Par la voix des prophètes, Dieu accuse les hommes pour leur
violence. Par exemple, le
prophète Ézéchiel proclame, au chapitre sept :
« Préparez les chaînes,
car le pays est rempli de jugements criminels, la ville est pleine de
violence ». Plus
loin, au chapitre quarante cinq, il annonce :
« Ainsi parle le
Seigneur, l’Éternel : C’en
est assez, princes d’Israël !
Faites cesser la violence et le pillage, pratiquez la droiture et
la justice, délivrez mon peuple de vos expropriations ».
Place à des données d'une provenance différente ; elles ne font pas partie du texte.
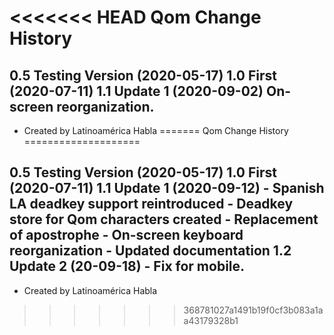 <<<<<<< HEAD
Qom Change History
====================

0.5 Testing Version (2020-05-17)
1.0 First (2020-07-11)
1.1 Update 1 (2020-09-02) On-screen reorganization.
----------------
* Created by Latinoamérica Habla
=======
Qom Change History
====================

0.5 Testing Version (2020-05-17)
1.0 First (2020-07-11)
1.1 Update 1 (2020-09-12)
	- Spanish LA deadkey support reintroduced
	- Deadkey store for Qom characters created
	- Replacement of apostrophe
	- On-screen keyboard reorganization
	- Updated documentation 
1.2 Update 2 (20-09-18)
	- Fix for mobile.
----------------
* Created by Latinoamérica Habla
>>>>>>> 368781027a1491b19f0cf3b083a1aa43179328b1
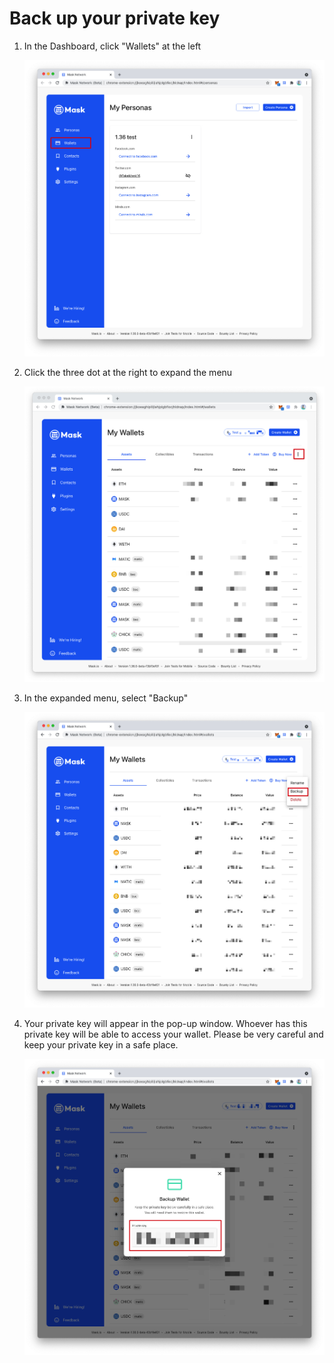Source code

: # Back up your private key

1. In the Dashboard, click "Wallets" at the left

    ![01 select wallet.jpg](Back%20up%20your%20private%20key%207d3daa16b7d4404eb44e691628ca42a3/01_select_wallet.jpg)

2. Click the three dot at the right to expand the menu

    ![02 Click three dot.jpg](Back%20up%20your%20private%20key%207d3daa16b7d4404eb44e691628ca42a3/02_Click_three_dot.jpg)

3. In the expanded menu, select "Backup"

    ![03 Backup.jpg](Back%20up%20your%20private%20key%207d3daa16b7d4404eb44e691628ca42a3/03_Backup.jpg)

4. Your private key will appear in the pop-up window. Whoever has this private key will be able to access your wallet. Please be very careful and keep your private key in a safe place.

    ![04 Private Key.jpg](Back%20up%20your%20private%20key%207d3daa16b7d4404eb44e691628ca42a3/04_Private_Key.jpg)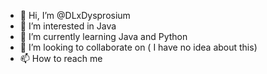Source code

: - 👋 Hi, I’m @DLxDysprosium
- 👀 I’m interested in Java
- 🌱 I’m currently learning Java and Python
- 💞️ I’m looking to collaborate on ( I have no idea about this)
- 📫 How to reach me 

<!---
DLxDysprosium/DLxDysprosium is a ✨ special ✨ repository because its `README.md` (this file) appears on your GitHub profile.
You can click the Preview link to take a look at your changes.
--->

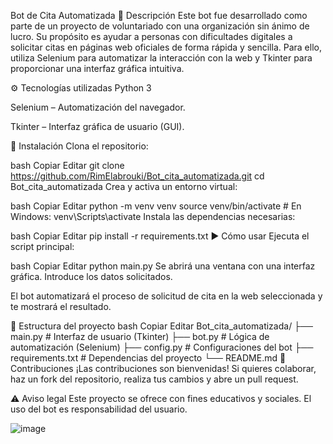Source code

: Bot de Cita Automatizada
🤖 Descripción
Este bot fue desarrollado como parte de un proyecto de voluntariado con una organización sin ánimo de lucro. Su propósito es ayudar a personas con dificultades digitales a solicitar citas en páginas web oficiales de forma rápida y sencilla. Para ello, utiliza Selenium para automatizar la interacción con la web y Tkinter para proporcionar una interfaz gráfica intuitiva.

⚙️ Tecnologías utilizadas
Python 3

Selenium – Automatización del navegador.

Tkinter – Interfaz gráfica de usuario (GUI).

🚀 Instalación
Clona el repositorio:

bash
Copiar
Editar
git clone https://github.com/RimElabrouki/Bot_cita_automatizada.git
cd Bot_cita_automatizada
Crea y activa un entorno virtual:

bash
Copiar
Editar
python -m venv venv
source venv/bin/activate   # En Windows: venv\Scripts\activate
Instala las dependencias necesarias:

bash
Copiar
Editar
pip install -r requirements.txt
▶️ Cómo usar
Ejecuta el script principal:

bash
Copiar
Editar
python main.py
Se abrirá una ventana con una interfaz gráfica. Introduce los datos solicitados.

El bot automatizará el proceso de solicitud de cita en la web seleccionada y te mostrará el resultado.

📁 Estructura del proyecto
bash
Copiar
Editar
Bot_cita_automatizada/
├── main.py            # Interfaz de usuario (Tkinter)
├── bot.py             # Lógica de automatización (Selenium)
├── config.py          # Configuraciones del bot
├── requirements.txt   # Dependencias del proyecto
└── README.md
🤝 Contribuciones
¡Las contribuciones son bienvenidas! Si quieres colaborar, haz un fork del repositorio, realiza tus cambios y abre un pull request.

⚠️ Aviso legal
Este proyecto se ofrece con fines educativos y sociales. El uso del bot es responsabilidad del usuario.

![image](https://github.com/user-attachments/assets/82679a25-8ada-4706-a05d-1d5c8290fab4)
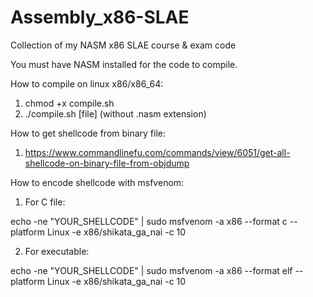 # Assembly_x86-SLAE
Collection of my NASM x86 SLAE course &amp; exam code

You must have NASM installed for the code to compile.

How to compile on linux x86/x86_64:
1. chmod +x compile.sh
2. ./compile.sh [file] (without .nasm extension)

How to get shellcode from binary file:
1. https://www.commandlinefu.com/commands/view/6051/get-all-shellcode-on-binary-file-from-objdump

How to encode shellcode with msfvenom:
1. For C file:

echo -ne "YOUR_SHELLCODE" | sudo msfvenom -a x86 --format c --platform Linux -e x86/shikata_ga_nai -c 10

2. For executable:

echo -ne "YOUR_SHELLCODE" | sudo msfvenom -a x86 --format elf --platform Linux -e x86/shikata_ga_nai -c 10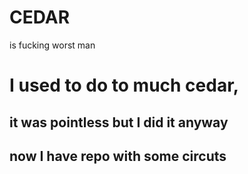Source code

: # CEDAR
is fucking worst man 


# I used to do to much cedar,
## it was pointless but I did it anyway
## now I have repo with some circuts

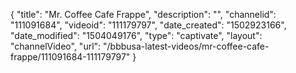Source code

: {
    "title": "Mr. Coffee Cafe Frappe",
    "description": "",
    "channelid": "111091684",
    "videoid": "111179797",
    "date_created": "1502923166",
    "date_modified": "1504049176",
    "type": "captivate",
    "layout": "channelVideo",
    "url": "\/bbbusa-latest-videos\/mr-coffee-cafe-frappe\/111091684-111179797"
}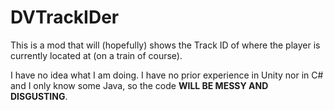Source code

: # DVTrackIDer
This is a mod that will (hopefully) shows the Track ID of where the player is currently located at (on a train of course).

I have no idea what I am doing. I have no prior experience in Unity nor in C# and I only know some Java, so the code **WILL BE MESSY AND DISGUSTING**.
Le prophète Michée, quant à lui, s’en prend à ceux qui
abusent de leur pouvoir pour spolier les plus faibles :
« Malheur à ceux qui méditent
l’injustice et qui trament le
mal sur leur couche ! Au
point du jour ils l’exécutent, quand ils ont le pouvoir en main.
Ils convoitent des champs et ils s’en emparent, des maisons et
ils les enlèvent ; ils oppriment le citoyen et sa maison,
l’homme et son héritage. C’est
pourquoi ainsi parle l’Éternel : voici que je médite un malheur
contre ce clan ; vous n’ en préserverez pas votre cou, et
vous ne marcherez pas la tête levée, car c’est le temps du malheur. »
La Bible est réaliste
en ce qui concerne l’abus de pouvoir et l’oppression des
faibles par les forts. Le
livre de l’Ecclésiaste, au chapitre 5, l’exprime de façon presque désabusée :
« Si tu vois dans une province qu’on opprime le pauvre et qu’on viole
le droit et la justice, ne t’étonne pas de la chose : car un grand
protège un autre grand, et il en est encore de plus grands au-dessus
d’eux. » Mais le
mot d’ordre divin, par rapport à la violence, reste le sixième
commandement : « Tu
ne tueras pas ». Mot
d’ordre qui du reste n’est pas seulement applicable à l’Ancien
Testament, mais également au Nouveau. Nous avons aussi vu que la violence
(politique ou autre), fomentée par une nature humaine viciée, appelle
une rétribution divine, dont témoignent
aussi bien l’Ancien que le Nouveau Testament.
Ceci m’amène à bien
préciser que contrairement à l’idée moderne selon laquelle la nature
humaine est bonne en elle-même, ou tout au moins perfectible grâce à
l’éducation, au progrès, à la connaissance du passé ou aux échanges
internationaux enrichissants, la foi chrétienne n’attend rien moins
qu’une régénération du coeur de l’homme par l’Esprit de Dieu pour
que ce coeur porte des fruits agréables à Dieu. Aucun optimisme béat
sur l’homme n’est de mise en ce qui concerne la nature humaine après
la Chute. Or, seule l’oeuvre
de Jésus-Christ accomplie sur terre est le moteur d’une telle
transformation, dont le but final est l’honneur et la gloire de Dieu, et
rien d’autre. Tirons la conséquence
de cet axiome : pour la
foi chrétienne, la non-violence ne constitue pas en soi l’idéal ultime
de l’action humaine. Si l’Évangile
rejette la violence, politique ou autre, ce n’est pas pour faire de la
non-violence une idole, un idéal religieux définitif.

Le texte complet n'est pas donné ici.